Secrets d’alcôve – partie 1 :
l’état d’esprit des bons amants.

Bonsoir à tous et bienvenue à chacune et à chacun pour cette conférence qui s’intitule « Secrets d’alcôve » dans laquelle nous allons réfléchir ensemble sur les tenants et les aboutissants de nos activités à l’intérieur de l’alcôve, nos activités dans l’intimité du couple, dans cette sexualité qui accompagne le couple.

Il est vrai que ça n’est pas facile d’aborder cette question puisqu’elle révèle un grand nombre d’interrogations, de doutes, parfois peut-être même de craintes, qui font qu’on est toujours un peu hésitant à ce documenter au sujet de cette sexualité, qui est un sujet tout de même très intime. Ce sujet concerne tout le monde, même si tout le monde ne prend pas la peine de s’y intéresser à ce point là.

Pour commencer je vais me présenter, je m’appelle Philippe Fragnière et je suis érotic-coach depuis maintenant un peu plus de 10 ans. Erotic-coach ça veut dire quoi ? C’est un terme que j’ai invent et qui veut dire love coach, coach amoureux, coach sexuel, coach en relation.

C’est en tout cas le résultat d’une réflexion profonde, le résultat d’une vie aussi, de ma vie, qui m’a amené à m’intéresser de plus en plus et de manière assez importante, presque obsessionnelle pendant pas mal d’années, à ce sujet.

Par rapport à d’autres choses qui se disent ou que l’on peut découvrir à travers des livres des émissions TV ou radio etc. pourquoi est-ce que vous devriez m’écouter moi ?

Il y a des gens qui sont bien mieux formés, de manière académique, des sexologues, des médecins, des psychologues… Peut-être l’intérêt d’entendre ce que j’ai à dire, c’est que je suis un homme de terrain. Je témoigne d’une expérience vécue. Je n’ai pas tous ces titres qui justifieraient que je prenne la parole, par contre ce qui me donne cette confiance de parler à ce sujet, c’est justement mon histoire, cette histoire amoureuse qui m’a pas mal pris la tête, pris « le chou » comme on dit pendant très longtemps.

Et pour faire un très rapide résumé de mon parcours, je dirais que ce qui m’a amené à ça, c’est évidemment une certaine difficulté à vivre. Je me suis marié très jeune, à l’âge de 19 ans, avec la fille que j’avais rencontrée à 14 ans.

C’était un amour de jeunesse, à la Walt Disney, hyper romantique et hyper convenu et conventionné. J’ai reproduit à l’identique ce que mes parents avaient fait avant moi 30 ans plus tôt. J’étais chargé aussi de toute une vision spirituelle et religieuse, assez cadrée, une vision catholique très convenue sur le sens du couple, du mariage et de la sexualité.

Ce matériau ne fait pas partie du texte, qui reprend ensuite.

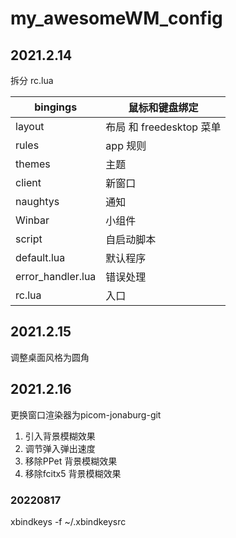 # my_awesomeWM_config

## 2021.2.14
拆分 rc.lua

| bingings | 鼠标和键盘绑定 |
| -------- | -------------- |
| layout | 布局 和 freedesktop 菜单 |
|rules| app 规则|
|themes |主题|
|client| 新窗口|
|naughtys |通知|
|Winbar| 小组件|
|script |自启动脚本|
|default.lua| 默认程序|
|error_handler.lua |错误处理|
|rc.lua|入口|

## 2021.2.15
调整桌面风格为圆角


## 2021.2.16
更换窗口渲染器为picom-jonaburg-git

1. 引入背景模糊效果
2. 调节弹入弹出速度
3. 移除PPet 背景模糊效果
4. 移除fcitx5 背景模糊效果



### 20220817

xbindkeys -f ~/.xbindkeysrc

Tout cela était sans compter les pulsions qui existent chez chacun d’entre nous et qui se sont révélées chez moi de manière assez forte à un moment donné et la prise de conscience vers l’âge de 25 ans que je ne savais pas du tout qui j’étais.

Je ne savais pas ce qu’était l’amour, j’étais simplement immergé dans un couple, mais je soupçonnais qu’il y avait d’autres choses à vivre à l’extérieur de ce que je connaissais. C’est cela qui m’a amené finalement quitter ma femme pour me confronter à moi-même et à me confronter à « l’autre »… Quand je dis l’autre je veux dire me confronter à « la femme » et à l’amour… Et cet autre me réservait bien des surprises…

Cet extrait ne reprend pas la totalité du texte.